As we described previously in Iran joining to FATF article, the Financial Action Task Force on money laundering (FATF) is an intergovernmental committee which monitors financial transactions and displays legal origins of funds which has illegal sources like revenue of smuggling and financing terrorism. The deadline of 18-month action plan prepared by the Financial Action Task Force for Iran ended in February 2018. Given the Iranian government’s continued efforts to finalize and pass amendments to its Anti-Money Laundering (AML) and Countering Financing of Terrorism (CFT) laws, the FATF decided at its meeting this week to continue the suspension of counter-measures.

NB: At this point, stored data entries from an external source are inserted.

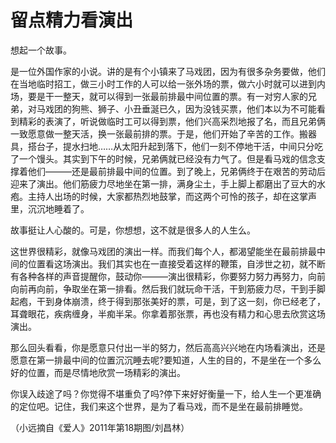 # 留点精力看演出

想起一个故事。 

是一位外国作家的小说。讲的是有个小镇来了马戏团，因为有很多杂务要做，他们在当地临时招工，做三小时工作的人可以给一张外场的票，做六小时就可以进到内场，要是干一整天，就可以得到一张最前排最中间位置的票。有一对穷人家的兄弟，对马戏团的狗熊、狮子、小丑垂涎已久，因为没钱买票，他们本以为不可能看到精彩的表演了，听说做临时工可以得到票，他们兴高采烈地报了名，而且兄弟俩一致愿意做一整天活，换一张最前排的票。于是，他们开始了辛苦的工作。搬器具，搭台子，提水扫地……从太阳升起到落下，他们一刻不停地干活，中间只分吃了一个馒头。其实到下午的时候，兄弟俩就已经没有力气了。但是看马戏的信念支撑着他们———还是最前排最中间的位置。到了晚上，兄弟俩终于在艰苦的劳动后迎来了演出。他们筋疲力尽地坐在第一排，满身尘土，手上脚上都磨出了豆大的水疱。主持人出场的时候，大家都热烈地鼓掌，而这两个可怜的孩子，却在这掌声里，沉沉地睡着了。 

故事挺让人心酸的。可是，你想想，这不就是很多人的人生么。 

这世界很精彩，就像马戏团的演出一样。而我们每个人，都渴望能坐在最前排最中间的位置看这场演出。我们其实也在一直接受着这样的鞭策，自涉世之初，就不断有各种各样的声音提醒你，鼓动你———演出很精彩，你要努力努力再努力，向前向前再向前，争取坐在第一排看。然后我们就玩命干活，干到筋疲力尽，干到手脚起疱，干到身体崩溃，终于得到那张美好的票，可是，到了这一刻，你已经老了，耳聋眼花，疾病缠身，半痴半呆。你拿着那张票，再也没有精力和心思去欣赏这场演出。 

那么回头看看，你是愿意只付出一半的努力，然后高高兴兴地在内场看演出，还是愿意在第一排最中间的位置沉沉睡去呢?要知道，人生的目的，不是坐在一个多么好的位置，而是尽情地欣赏一场精彩的演出。 

你误入歧途了吗？你觉得不堪重负了吗?停下来好好衡量一下，给人生一个更准确的定位吧。记住，我们来这个世界，是为了看马戏，而不是坐在最前排睡觉。 

（小远摘自《爱人》2011年第18期图/刘昌林）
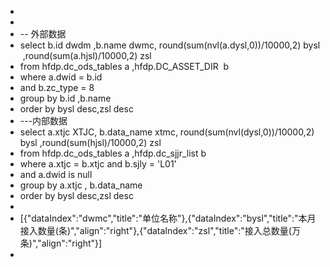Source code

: -
-
- -- 外部数据
- select b.id dwdm ,b.name dwmc, round(sum(nvl(a.dysl,0))/10000,2) bysl ,round(sum(a.hjsl)/10000,2) zsl
- from hfdp.dc_ods_tables a ,hfdp.DC_ASSET_DIR  b
- where a.dwid = b.id
- and b.zc_type = 8
- group by b.id ,b.name
- order by bysl desc,zsl desc
- ---内部数据
- select a.xtjc XTJC, b.data_name xtmc, round(sum(nvl(dysl,0))/10000,2) bysl ,round(sum(hjsl)/10000,2) zsl
- from hfdp.dc_ods_tables a ,hfdp.dc_sjjr_list b
- where a.xtjc = b.xtjc and b.sjly = 'L01'
- and a.dwid is null
- group by a.xtjc , b.data_name
- order by bysl desc,zsl desc
-
- [{"dataIndex":"dwmc","title":"单位名称"},{"dataIndex":"bysl","title":"本月接入数量(条)","align":"right"},{"dataIndex":"zsl","title":"接入总数量(万条)","align":"right"}]
-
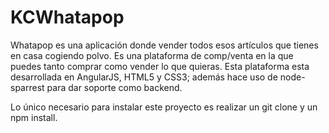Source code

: # KCWhatapop

Whatapop es una aplicación donde vender todos esos artículos que tienes en casa cogiendo polvo. Es una plataforma de comp/venta en la que puedes tanto comprar como vender lo que quieras.
Esta plataforma esta desarrollada en AngularJS, HTML5 y CSS3; además hace uso de node-sparrest para dar soporte como backend.

Lo único necesario para instalar este proyecto es realizar un git clone y un npm install.
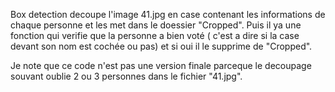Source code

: Box detection decoupe l'image 41.jpg en case contenant les informations de chaque personne et les met dans le doessier "Cropped". Puis il ya une fonction qui verifie que la personne a bien voté ( c'est a dire si la case devant son nom est cochée ou pas) et si oui il le supprime de "Cropped".

Je note que ce code n'est pas une version finale parceque le decoupage souvant oublie 2 ou 3 personnes dans le fichier "41.jpg".
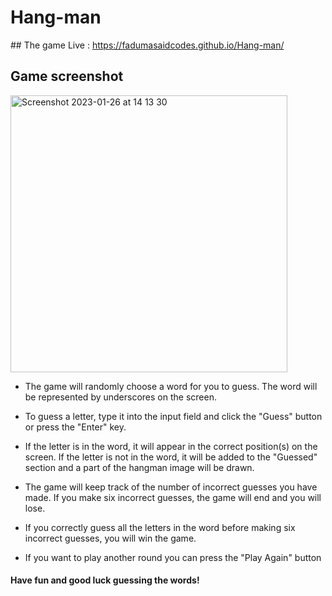 # Hang-man

## The game Live : https://fadumasaidcodes.github.io/Hang-man/

## Game screenshot 

<img width="443" alt="Screenshot 2023-01-26 at 14 13 30" src="https://user-images.githubusercontent.com/102771343/214857845-7d42f62e-0ae0-459a-81bc-6f69c78195d6.png">

- The game will randomly choose a word for you to guess. The word will be represented by underscores on the screen.

- To guess a letter, type it into the input field and click the "Guess" button or press the "Enter" key.

- If the letter is in the word, it will appear in the correct position(s) on the screen. If the letter is not in the word, it will be added to the "Guessed" section and a part of the hangman image will be drawn.

- The game will keep track of the number of incorrect guesses you have made. If you make six incorrect guesses, the game will end and you will lose.

- If you correctly guess all the letters in the word before making six incorrect guesses, you will win the game.

- If you want to play another round you can press the "Play Again" button

#### Have fun and good luck guessing the words!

According to FATF website, Iran has been given another opportunity until October 2018 to complete its action plan by addressing nine deficiencies which are as follows:
- Adequately criminalizing terrorist financing, including by removing the exemption for designated groups “attempting to end foreign occupation, colonialism and racism”
- Identifying and freezing terrorist assets in line with the relevant United Nations Security Council resolutions
- Ensuring an adequate and enforceable customer due diligence regime
- Ensuring the full independence of the Financial Intelligence Unit and requiring the submission of STRs for attempted transactions
- Demonstrating how authorities are identifying and sanctioning unlicensed money/value transfer service providers
- Ratifying and implementing the Palermo and TF Conventions and clarifying the capability to provide mutual legal assistance
- Ensuring that financial institutions verify that wire transfers contain complete originator and beneficiary information
- Establishing a broader range of penalties for violations of the money laundering offense
- Ensuring adequate legislation and procedures to provide for confiscation of property of corresponding value.
But the FATF statement also suggested that this might be the last chance for Iran, so what happens in the next few months will be crucial for the future of Iran’s foreign ties, especially since the U.S. is set to reimpose sanctions.
In the first response to FATF statement, Economic Coordination Board which consist of President Rouhani, Judiciary Head Amoli Larijani, and Parliament Speaker Ali Larijani, passed the necessity of serious action in legal magnitude in order to not only combat money laundry and terrorism financing but also expanding international banking cooperation.
In the next four months, policy makers should focus more on challenges ahead country’s economy and financial system. After U.S. left JCPOA and reimposes unilateral sanction on Iran, several countries declared that they won’t follow U.S. in terms of setting up financial and economic constraints against Iran. Indubitably, being faithful to JCPOA by other members of P5+1 except United States requires removal of FATF counter-measures’ threat because under these conditions, risk of financial cooperation with Iran will increase.
To wrap it up, economic and banking declaration are among prerequisites of economic interactions which upgrades by means of FATF in our country. As a result of this declaration, investment and prosperity will rise in Iran.